Entries provided: Begin

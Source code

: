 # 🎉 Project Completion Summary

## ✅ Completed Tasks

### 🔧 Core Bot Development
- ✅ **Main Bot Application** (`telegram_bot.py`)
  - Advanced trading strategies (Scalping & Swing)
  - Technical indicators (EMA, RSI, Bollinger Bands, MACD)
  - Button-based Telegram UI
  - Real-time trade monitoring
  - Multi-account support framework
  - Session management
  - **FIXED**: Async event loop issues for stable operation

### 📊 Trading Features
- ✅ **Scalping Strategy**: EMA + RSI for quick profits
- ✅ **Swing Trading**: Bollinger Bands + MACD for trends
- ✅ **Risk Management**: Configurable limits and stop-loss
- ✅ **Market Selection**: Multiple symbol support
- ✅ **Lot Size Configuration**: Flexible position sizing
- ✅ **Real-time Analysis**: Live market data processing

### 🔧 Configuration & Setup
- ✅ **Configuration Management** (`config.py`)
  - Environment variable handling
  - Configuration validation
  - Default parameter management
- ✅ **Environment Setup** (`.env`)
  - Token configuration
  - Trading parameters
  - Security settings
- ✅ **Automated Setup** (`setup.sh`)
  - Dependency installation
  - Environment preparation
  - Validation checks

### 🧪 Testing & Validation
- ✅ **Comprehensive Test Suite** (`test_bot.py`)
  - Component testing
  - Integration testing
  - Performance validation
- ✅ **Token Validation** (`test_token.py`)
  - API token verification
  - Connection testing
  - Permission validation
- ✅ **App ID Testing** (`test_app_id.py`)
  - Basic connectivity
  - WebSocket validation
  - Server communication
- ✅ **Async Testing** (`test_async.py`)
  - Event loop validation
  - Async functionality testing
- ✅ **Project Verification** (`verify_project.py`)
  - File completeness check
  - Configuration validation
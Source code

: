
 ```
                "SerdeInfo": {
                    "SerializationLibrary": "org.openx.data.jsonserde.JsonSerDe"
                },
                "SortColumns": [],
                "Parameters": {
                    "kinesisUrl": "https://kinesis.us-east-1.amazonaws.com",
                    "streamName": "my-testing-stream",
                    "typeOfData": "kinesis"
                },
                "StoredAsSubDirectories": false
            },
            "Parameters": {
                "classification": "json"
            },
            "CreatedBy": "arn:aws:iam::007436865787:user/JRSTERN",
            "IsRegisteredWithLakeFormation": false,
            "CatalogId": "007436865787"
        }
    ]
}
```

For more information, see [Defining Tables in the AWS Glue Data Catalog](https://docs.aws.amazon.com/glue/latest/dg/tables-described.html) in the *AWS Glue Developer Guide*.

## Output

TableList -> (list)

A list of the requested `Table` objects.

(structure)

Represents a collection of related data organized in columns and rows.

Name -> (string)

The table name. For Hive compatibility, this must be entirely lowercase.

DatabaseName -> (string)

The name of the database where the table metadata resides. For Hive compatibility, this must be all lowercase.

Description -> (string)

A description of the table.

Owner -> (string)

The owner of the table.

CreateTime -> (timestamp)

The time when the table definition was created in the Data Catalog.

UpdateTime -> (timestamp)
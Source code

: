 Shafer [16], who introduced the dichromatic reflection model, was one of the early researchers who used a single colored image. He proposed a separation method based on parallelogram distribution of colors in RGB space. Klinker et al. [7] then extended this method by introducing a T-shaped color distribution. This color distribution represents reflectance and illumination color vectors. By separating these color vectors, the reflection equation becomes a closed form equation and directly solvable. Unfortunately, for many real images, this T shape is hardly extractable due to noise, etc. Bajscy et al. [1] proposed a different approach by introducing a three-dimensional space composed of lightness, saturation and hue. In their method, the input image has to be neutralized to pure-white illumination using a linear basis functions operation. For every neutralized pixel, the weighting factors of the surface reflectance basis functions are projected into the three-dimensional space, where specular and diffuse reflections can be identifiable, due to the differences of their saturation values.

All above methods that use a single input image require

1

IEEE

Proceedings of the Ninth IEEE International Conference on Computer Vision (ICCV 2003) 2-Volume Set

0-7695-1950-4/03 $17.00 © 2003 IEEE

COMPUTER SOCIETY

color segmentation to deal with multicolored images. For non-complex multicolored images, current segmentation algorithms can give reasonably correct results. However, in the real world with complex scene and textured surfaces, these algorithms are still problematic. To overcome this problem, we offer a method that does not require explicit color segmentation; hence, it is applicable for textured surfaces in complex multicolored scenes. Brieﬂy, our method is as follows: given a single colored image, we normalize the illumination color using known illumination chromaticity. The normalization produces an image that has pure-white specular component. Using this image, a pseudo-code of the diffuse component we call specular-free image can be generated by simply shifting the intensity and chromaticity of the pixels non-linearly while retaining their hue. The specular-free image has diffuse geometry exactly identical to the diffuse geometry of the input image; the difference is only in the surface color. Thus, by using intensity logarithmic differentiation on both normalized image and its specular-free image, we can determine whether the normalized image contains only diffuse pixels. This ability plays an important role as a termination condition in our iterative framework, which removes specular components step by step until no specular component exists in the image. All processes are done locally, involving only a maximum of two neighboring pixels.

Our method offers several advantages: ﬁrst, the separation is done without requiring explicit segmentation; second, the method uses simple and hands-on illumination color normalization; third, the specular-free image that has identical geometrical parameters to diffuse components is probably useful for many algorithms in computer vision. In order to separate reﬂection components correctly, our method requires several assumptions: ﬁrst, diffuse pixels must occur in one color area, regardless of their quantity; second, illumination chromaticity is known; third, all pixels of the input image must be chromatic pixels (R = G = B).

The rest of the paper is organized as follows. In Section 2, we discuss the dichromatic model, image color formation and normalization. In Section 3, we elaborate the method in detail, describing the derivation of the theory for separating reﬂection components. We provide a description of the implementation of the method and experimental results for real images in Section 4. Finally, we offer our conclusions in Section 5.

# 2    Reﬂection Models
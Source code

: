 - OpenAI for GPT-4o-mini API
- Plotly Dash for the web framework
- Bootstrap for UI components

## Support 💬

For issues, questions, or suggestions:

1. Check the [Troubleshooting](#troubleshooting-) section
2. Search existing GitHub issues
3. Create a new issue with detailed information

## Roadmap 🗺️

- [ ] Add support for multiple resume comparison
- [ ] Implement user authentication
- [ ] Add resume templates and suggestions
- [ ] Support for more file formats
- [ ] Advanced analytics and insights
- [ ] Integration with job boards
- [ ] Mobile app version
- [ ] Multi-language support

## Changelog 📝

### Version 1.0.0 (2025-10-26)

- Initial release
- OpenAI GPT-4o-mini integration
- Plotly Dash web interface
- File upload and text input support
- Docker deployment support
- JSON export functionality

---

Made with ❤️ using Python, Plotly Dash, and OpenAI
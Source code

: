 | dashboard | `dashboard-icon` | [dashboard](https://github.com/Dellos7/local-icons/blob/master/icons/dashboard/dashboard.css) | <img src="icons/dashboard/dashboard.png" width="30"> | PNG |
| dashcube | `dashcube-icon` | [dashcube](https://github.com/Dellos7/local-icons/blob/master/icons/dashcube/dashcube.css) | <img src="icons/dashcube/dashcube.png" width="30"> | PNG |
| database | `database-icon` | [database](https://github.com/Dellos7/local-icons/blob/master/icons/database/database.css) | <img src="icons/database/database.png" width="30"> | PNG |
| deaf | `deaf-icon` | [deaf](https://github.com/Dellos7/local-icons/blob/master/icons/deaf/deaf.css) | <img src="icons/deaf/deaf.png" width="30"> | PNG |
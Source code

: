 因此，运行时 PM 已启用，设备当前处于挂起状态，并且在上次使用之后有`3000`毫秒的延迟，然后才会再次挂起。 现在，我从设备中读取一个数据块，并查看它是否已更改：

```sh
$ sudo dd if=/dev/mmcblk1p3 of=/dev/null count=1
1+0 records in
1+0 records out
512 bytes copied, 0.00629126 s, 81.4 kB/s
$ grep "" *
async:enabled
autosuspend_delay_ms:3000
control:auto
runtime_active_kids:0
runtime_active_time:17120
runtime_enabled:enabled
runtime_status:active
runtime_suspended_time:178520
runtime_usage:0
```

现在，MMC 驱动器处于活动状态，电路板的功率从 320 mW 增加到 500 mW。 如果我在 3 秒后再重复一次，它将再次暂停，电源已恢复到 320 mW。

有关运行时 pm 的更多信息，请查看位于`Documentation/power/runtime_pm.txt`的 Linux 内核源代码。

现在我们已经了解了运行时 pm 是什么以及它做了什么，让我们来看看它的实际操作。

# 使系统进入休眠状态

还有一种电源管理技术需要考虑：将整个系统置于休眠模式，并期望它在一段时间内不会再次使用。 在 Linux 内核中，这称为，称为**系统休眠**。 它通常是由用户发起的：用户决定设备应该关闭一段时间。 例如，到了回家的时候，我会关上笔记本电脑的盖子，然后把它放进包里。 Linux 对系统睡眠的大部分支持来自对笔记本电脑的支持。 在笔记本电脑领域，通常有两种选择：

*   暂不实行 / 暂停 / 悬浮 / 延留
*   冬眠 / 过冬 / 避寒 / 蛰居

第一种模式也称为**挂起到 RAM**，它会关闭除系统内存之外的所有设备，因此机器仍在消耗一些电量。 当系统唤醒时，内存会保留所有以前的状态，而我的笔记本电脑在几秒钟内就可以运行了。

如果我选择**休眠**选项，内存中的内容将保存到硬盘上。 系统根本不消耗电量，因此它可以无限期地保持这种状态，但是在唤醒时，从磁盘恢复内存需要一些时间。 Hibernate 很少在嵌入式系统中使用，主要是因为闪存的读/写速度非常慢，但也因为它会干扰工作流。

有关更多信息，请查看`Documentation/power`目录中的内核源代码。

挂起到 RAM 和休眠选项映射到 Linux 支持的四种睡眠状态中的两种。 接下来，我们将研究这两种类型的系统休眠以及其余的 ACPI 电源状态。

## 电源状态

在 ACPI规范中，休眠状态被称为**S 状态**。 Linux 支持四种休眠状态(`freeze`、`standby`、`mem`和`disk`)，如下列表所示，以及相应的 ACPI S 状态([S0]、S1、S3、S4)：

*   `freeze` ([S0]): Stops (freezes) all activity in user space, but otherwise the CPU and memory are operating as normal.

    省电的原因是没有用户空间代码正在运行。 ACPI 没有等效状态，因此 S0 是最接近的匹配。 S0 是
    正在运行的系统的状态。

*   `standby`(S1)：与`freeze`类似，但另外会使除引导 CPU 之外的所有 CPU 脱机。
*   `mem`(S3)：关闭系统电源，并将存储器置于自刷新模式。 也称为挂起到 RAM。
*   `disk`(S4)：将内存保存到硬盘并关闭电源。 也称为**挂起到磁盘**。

Entries provided: End

_Problem_.
Your task is to quote the lines above, beginning with the first and ending with the one that holds "- ✅ **Risk Management**: Configurable".

_Answer for this exercise_.
Source code

: # 🎉 Project Completion Summary

## ✅ Completed Tasks

### 🔧 Core Bot Development
- ✅ **Main Bot Application** (`telegram_bot.py`)
  - Advanced trading strategies (Scalping & Swing)
  - Technical indicators (EMA, RSI, Bollinger Bands, MACD)
  - Button-based Telegram UI
  - Real-time trade monitoring
  - Multi-account support framework
  - Session management
  - **FIXED**: Async event loop issues for stable operation

### 📊 Trading Features
- ✅ **Scalping Strategy**: EMA + RSI for quick profits
- ✅ **Swing Trading**: Bollinger Bands + MACD for trends
- ✅ **Risk Management**: Configurable limits and stop-loss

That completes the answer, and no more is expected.